MEU FIEL AMIGO "KARAJAN"
Um dia eu tive um canil: um canil de pastores alemães. Durante um bom tempo convivi com a correria de um criador, com a preocupação de cuidar daqueles que acabaram sendo meus amigos de quatro patas. Conversava com uns, aprendia com outros e acabei por chegar à conclusão que era necessária a presença de um macho capaz de gerar filhos com as qualidades que eu via apontadas nos mais diversos manuais onde encontravam-se descritas as características da raça.
Depois de andar aqui e ali, encontrei um amigo que afirmou : "posso te atender como você precisa". Tenho um macho muito bonito que "precisa de um dono". Infelizmente esse animal ficou nas mãos de pessoas que não cuidaram bem dele e como consequência tem alguns problemas e tornou-se arredio.
Na ocasião eu tinha uma SUV e fui buscá-lo em outra cidade e voltei para casa com ele preso pela guia na parte de trás do veículo. Ele já estava com quase dois anos e portanto era uma animal formado.
Não me estranhou desde o primeiro momento, mas também não me deu a mínima atenção!
Ao chegarmos a nosso destino começou uma maratona de uns quarenta dias pois ele apenas tomava água e não prestava atenção na comida e passou a emagrecer. Preocupado eu não sabia mais o que fazer vitaminas não surtiam efeito, a ração era a que ele comia, e quando eu levava comida, trocava a água e limpava o seu espaço ficava a andar à minha volta sem manifestar nenhuma reação. Nessas ocasiões me perguntava: seria eu apenas um obstáculo a ser observado?
Um dia intrigado sentei-me no tablado no qual ele dormia. Nesse momento ele, com aqueles caninos brancos e nada pequenos, circulava incessantemente à minha volta. Ofereci a ração: nem tomou conhecimento. Em determinado instante, acho que zonzo de tantas voltas, sentou a meu lado com a sua pequena mandíbula próxima de mim. Tive então a ideia de colocar a ração na palma da minha mão ....e ele comeu, coloquei mais e lá se foi a segunda porção e depois a terceira e até que acabou.
No dia seguinte a cena se repetiu ele só aceitava comer se eu estivesse sentado e ele deitado a meu lado comia, não no prato, mas na minha mão. Os dias passaram e ele foi recuperando o peso, seus olhos ganharam um novo brilho e não percebi nenhum sinal de comportamento arredio.
Passou a me acompanhar e comecei a perceber que sabia exatamente como eu estava em cada momento, em cada dia, em cada semana.
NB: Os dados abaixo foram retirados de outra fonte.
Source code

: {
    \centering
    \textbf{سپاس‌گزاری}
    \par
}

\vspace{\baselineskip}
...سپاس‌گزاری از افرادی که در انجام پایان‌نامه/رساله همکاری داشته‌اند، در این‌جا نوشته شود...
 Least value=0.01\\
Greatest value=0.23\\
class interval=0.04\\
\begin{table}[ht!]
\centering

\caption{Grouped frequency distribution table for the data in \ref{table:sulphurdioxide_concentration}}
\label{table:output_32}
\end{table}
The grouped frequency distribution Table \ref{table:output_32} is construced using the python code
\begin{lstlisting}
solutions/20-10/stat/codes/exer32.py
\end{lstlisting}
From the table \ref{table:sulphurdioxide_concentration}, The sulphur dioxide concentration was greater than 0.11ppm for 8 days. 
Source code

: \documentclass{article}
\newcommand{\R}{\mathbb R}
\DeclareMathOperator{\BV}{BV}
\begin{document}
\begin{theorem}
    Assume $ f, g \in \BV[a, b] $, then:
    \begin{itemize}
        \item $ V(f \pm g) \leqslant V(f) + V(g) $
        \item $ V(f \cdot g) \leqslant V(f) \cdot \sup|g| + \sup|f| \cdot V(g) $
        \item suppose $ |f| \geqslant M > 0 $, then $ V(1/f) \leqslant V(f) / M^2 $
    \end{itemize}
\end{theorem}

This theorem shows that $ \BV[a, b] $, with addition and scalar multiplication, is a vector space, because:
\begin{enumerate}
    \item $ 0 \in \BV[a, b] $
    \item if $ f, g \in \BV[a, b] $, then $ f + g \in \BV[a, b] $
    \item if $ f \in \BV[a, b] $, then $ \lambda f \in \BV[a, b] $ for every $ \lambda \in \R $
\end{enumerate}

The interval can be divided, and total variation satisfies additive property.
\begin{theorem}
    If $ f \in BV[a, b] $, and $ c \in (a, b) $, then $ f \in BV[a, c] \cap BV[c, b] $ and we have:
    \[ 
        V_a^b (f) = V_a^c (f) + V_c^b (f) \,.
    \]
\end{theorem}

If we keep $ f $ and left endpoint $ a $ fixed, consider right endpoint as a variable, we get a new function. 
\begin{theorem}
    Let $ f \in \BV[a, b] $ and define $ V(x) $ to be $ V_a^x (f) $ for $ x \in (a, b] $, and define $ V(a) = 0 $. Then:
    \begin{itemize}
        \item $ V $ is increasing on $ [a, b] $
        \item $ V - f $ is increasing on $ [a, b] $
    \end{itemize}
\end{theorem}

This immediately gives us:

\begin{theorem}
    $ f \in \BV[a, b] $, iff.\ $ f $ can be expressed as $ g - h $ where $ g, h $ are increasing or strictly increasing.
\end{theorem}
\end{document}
Não mais eu que aturava as suas manias, mas ele que aturava as minhas.
Em uma ocasião eu estava muito aborrecido com uma noticia de falecimento de uma pessoa distante e tinha de ir à cidade buscar uma pessoa que chegaria de ônibus. Sabe aqueles momentos que você está bem longe a flutuar em suas lembranças esse era meu momento. No caminho, parei para abastecer o carro, e ele rosnou como que avisando ao frentista para não se aproximar muito de mim.
Na rodoviária, encostei o veículo, e quando percebi ele estava com a cabeça em meu ombro sem fazer nada apenas em silêncio.
Em outra ocasião fui à uma exposição de pastores e cansado acabei por sentar-me à sombra de uma árvore: ele fez o mesmo e em silêncio observava quem ia e vinha e só se levantava quando alguém se aproximada um pouco mais e avisava que estava ali de guarda. Naquela ocasião, o amigo que mencionei, se aproximou chamou-o e depois me perguntou: como você conseguiu isso. Ri e falei: "comeu na palma da minha mão, e assim tornou-se meu melhor amigo".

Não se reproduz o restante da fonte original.